Faith school closes so staff can go on religious pilgrimage
Posted: Thu, 07 May 2015 14:38
A Catholic primary school in Birmingham closed for a day during term-time so that its staff could attend a pilgrimage to the Vatican.
Our Lady of Lourdes Catholic Primary School in Birmingham closed its doors to pupils so that staff could go on a four day trip. Parents said the decision was a "disgrace." One father commented: "Parents are fined if they take their children out of school for trips or holidays … what I do find abhorrent is that a school will then fail to lead by example by closing to pupils so the teachers can swan off to Rome."
The headteacher said the most recent trip came after a "successful staff pilgrimage" two years prior. She added, "our faith is very important to us, as is the spirituality of both the children and the staff."
The trip was authorised by school governors, who are chaired by a local priest, the Very Rev. Canon Sean Grady, who has previously put his name to a letter urging the Government to reject equal marriage legislation, insisting marriage "is only possible between a man and a woman".
The Archdiocese of Birmingham said that "Catholic schools have a duty to support the spiritual development of staff, so that in turn, they are able to nurture the spiritual development of the pupils in their care."
He added that it is "an expectation that Catholic schools devote one of their five annual staff training days for this purpose. Such opportunities may include pilgrimage or retreat experiences.

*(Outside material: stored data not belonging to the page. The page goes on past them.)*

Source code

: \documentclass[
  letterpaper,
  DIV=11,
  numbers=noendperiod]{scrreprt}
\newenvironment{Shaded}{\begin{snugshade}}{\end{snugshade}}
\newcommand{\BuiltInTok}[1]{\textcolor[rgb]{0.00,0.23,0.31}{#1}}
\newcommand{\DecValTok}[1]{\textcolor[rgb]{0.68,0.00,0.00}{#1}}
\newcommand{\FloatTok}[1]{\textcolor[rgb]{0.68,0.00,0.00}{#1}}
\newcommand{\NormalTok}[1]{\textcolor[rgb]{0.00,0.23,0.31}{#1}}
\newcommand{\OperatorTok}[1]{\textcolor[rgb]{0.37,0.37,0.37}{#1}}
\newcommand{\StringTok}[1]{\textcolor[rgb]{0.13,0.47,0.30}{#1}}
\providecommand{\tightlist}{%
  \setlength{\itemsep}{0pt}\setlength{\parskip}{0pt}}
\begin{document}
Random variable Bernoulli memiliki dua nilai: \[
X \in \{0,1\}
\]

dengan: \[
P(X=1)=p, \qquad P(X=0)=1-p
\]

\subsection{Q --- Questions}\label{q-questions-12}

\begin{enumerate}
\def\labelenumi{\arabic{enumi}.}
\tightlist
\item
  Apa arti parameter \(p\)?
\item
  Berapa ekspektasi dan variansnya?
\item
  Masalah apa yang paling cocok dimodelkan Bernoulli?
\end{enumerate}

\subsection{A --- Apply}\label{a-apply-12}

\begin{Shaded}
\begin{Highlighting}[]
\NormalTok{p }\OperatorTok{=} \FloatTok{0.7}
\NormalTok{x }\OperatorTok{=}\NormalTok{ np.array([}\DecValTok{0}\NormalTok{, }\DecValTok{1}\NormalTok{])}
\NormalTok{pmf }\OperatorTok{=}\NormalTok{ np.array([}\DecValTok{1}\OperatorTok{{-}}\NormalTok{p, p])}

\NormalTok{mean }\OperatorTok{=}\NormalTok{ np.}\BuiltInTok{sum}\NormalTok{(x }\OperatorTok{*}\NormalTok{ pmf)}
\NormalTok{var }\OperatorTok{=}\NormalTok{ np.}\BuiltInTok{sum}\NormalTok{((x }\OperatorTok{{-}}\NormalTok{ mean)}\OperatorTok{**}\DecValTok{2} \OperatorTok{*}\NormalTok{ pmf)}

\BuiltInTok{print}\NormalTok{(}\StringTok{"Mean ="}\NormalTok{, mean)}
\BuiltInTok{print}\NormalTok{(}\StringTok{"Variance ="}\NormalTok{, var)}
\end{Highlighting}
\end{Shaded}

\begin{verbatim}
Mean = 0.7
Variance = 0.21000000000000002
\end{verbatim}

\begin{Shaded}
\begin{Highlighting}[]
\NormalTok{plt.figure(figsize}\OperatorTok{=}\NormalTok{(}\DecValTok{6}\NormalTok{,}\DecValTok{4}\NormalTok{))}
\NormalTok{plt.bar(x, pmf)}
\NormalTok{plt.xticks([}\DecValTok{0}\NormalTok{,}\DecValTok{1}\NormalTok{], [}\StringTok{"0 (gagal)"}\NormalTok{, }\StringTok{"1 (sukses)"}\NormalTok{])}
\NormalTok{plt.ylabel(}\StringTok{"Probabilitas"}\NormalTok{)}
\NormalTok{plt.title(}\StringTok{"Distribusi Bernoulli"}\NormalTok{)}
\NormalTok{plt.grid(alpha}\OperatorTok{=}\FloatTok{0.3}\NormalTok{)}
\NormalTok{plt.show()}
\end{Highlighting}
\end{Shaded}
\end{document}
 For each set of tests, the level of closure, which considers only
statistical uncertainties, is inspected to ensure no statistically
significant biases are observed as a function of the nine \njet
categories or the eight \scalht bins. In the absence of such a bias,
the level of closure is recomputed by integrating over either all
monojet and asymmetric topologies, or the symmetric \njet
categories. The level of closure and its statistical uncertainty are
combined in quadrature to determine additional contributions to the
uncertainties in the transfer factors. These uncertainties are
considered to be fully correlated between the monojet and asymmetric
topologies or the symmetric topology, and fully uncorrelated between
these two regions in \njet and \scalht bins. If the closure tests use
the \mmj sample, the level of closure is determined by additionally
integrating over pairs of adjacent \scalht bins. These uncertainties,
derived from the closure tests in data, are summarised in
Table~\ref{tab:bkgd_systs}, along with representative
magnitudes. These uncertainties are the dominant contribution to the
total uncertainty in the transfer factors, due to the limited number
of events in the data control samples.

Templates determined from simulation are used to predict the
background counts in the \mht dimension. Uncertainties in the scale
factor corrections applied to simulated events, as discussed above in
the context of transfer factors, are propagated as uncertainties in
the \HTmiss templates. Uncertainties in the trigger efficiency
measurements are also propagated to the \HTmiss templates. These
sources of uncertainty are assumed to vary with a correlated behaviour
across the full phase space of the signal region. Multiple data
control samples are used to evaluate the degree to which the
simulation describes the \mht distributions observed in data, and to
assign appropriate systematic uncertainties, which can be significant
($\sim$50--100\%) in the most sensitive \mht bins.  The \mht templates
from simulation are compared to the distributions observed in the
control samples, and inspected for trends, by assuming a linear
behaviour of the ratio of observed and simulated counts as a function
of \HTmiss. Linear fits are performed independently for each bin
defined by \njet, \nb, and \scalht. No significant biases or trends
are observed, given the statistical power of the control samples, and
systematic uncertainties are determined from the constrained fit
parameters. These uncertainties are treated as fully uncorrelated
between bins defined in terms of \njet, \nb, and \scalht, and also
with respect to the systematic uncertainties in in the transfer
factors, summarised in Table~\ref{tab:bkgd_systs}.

"In making a pilgrimage to Rome, staff of this outstanding school have willingly given of their own time so that they can work to strengthen the Catholic mission of the school on their return."
The pilgrimage included time for staff to have "periods of reflection" and prayers.
The school, which prioritises 'baptised Catholic children' over non-Catholic in its admissions, is judged "outstanding" by Ofsted. The last Ofsted report in September 2014 said the school's "spiritual ethos" informs "every aspect of the school's work" and that "pupils show great respect for all faiths." The school's motto is "Christ is the centre of our school community, where we live, love and learn together."
Stephen Evans, National Secular Society campaigns manager, commented: "It's very revealing that teacher training days are now being held at the Vatican. Rather than truly nurturing the development of the pupils in their care, it's clear that this publicly funded school operates more like a religious community, seeking to influence young children to adopt religious beliefs before they're mature enough to make up their own minds."